Top of RECORDS SHOWN

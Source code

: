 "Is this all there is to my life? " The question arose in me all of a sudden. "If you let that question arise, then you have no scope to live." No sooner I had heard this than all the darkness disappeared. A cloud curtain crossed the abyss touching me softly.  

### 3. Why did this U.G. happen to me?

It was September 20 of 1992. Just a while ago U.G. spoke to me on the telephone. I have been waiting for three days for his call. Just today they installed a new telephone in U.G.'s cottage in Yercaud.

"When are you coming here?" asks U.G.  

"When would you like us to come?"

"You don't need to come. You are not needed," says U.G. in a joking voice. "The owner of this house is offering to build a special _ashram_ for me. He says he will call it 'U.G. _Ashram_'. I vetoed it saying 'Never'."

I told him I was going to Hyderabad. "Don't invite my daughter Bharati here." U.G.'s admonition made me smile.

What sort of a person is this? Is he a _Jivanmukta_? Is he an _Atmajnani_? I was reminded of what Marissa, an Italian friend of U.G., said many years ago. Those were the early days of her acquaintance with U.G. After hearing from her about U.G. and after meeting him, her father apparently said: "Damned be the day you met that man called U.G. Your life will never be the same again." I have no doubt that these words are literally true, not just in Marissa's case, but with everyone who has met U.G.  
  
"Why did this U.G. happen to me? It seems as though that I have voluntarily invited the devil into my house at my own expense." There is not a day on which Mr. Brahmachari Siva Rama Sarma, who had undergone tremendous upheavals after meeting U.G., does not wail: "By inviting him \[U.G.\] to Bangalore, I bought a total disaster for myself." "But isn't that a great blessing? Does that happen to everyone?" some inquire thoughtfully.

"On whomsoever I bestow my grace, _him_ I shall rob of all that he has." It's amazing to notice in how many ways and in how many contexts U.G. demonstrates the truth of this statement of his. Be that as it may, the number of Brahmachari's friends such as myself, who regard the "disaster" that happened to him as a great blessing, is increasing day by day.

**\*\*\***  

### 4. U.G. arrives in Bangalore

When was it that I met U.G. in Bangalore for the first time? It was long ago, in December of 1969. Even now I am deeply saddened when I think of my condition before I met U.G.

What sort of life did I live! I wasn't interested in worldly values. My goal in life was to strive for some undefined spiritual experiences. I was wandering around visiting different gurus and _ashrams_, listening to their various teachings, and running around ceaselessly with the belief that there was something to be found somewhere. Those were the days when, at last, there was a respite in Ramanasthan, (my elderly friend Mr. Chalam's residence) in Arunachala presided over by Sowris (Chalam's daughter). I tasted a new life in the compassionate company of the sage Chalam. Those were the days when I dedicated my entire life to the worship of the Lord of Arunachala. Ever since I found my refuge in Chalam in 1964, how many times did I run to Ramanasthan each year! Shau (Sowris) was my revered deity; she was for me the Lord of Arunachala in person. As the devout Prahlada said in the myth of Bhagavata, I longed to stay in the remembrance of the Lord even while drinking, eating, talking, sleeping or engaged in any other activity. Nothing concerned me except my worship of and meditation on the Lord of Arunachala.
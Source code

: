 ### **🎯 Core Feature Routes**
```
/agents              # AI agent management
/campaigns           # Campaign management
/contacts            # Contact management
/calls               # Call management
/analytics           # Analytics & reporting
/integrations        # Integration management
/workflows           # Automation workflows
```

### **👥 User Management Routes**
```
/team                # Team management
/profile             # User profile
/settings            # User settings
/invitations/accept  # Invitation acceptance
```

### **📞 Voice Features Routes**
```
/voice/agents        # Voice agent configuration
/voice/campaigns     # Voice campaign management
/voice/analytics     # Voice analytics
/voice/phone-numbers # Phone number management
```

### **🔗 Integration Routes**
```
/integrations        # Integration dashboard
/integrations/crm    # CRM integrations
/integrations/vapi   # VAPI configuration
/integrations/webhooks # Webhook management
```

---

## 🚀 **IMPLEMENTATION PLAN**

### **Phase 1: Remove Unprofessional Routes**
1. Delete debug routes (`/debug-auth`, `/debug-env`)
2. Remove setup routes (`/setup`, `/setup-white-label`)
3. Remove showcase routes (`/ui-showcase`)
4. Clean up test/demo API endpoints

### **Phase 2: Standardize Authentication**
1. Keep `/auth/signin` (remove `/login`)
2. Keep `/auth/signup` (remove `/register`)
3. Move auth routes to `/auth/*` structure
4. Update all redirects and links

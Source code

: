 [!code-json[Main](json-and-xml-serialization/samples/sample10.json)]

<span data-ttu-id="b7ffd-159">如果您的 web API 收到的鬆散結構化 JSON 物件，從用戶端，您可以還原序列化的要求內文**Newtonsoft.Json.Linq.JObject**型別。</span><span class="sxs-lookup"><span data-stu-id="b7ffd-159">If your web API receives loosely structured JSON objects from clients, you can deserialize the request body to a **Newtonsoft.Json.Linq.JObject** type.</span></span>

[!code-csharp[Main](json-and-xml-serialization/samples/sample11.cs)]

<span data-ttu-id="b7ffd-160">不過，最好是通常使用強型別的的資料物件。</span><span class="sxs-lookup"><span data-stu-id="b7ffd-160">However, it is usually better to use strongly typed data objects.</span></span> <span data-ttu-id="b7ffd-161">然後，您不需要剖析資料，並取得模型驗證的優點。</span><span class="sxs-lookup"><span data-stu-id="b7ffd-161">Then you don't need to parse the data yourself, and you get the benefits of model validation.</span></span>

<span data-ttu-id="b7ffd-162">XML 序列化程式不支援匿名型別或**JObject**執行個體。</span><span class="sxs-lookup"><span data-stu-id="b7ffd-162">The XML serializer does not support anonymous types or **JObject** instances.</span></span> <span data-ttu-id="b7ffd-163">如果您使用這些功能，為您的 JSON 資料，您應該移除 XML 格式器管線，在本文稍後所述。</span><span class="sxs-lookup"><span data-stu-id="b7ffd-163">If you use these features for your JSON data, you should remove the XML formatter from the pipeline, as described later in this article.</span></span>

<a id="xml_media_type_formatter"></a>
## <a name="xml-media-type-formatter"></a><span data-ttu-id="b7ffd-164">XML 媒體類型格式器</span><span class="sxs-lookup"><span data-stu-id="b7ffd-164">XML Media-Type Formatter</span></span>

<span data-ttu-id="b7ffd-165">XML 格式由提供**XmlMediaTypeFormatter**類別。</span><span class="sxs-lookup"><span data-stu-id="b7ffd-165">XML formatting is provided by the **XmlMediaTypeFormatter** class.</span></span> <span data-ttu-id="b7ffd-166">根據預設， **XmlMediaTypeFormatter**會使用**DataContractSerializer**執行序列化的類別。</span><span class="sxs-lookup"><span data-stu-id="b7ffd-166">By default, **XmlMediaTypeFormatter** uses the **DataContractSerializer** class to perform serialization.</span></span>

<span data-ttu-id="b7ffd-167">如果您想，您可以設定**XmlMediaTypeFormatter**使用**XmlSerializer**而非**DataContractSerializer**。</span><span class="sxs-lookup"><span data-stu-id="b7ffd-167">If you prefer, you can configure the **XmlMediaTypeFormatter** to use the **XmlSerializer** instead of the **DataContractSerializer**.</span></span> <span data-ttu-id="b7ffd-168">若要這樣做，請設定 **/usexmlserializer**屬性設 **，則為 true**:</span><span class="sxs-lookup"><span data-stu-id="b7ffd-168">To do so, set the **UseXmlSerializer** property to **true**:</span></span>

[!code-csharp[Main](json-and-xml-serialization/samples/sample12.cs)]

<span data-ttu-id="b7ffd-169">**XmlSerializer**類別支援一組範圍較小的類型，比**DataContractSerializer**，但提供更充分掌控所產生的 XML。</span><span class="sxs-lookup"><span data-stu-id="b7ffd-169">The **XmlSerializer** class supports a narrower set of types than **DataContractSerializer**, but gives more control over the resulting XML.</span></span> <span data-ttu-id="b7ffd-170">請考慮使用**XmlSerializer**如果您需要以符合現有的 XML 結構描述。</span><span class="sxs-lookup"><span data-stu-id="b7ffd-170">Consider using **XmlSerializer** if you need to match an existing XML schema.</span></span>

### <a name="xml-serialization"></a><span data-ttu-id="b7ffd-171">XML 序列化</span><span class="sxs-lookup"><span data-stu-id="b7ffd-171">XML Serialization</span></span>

Bottom of RECORDS SHOWN

# PROBLEM STATEMENT
Please return a copy of each line in the entries that has the string "will".

# RESPONSE
"You don't need to come. You are not needed," says U.G. in a joking voice. "The owner of this house is offering to build a special _ashram_ for me. He says he will call it 'U.G. _Ashram_'. I vetoed it saying 'Never'."
What sort of a person is this? Is he a _Jivanmukta_? Is he an _Atmajnani_? I was reminded of what Marissa, an Italian friend of U.G., said many years ago. Those were the early days of her acquaintance with U.G. After hearing from her about U.G. and after meeting him, her father apparently said: "Damned be the day you met that man called U.G. Your life will never be the same again." I have no doubt that these words are literally true, not just in Marissa's case, but with everyone who has met U.G.  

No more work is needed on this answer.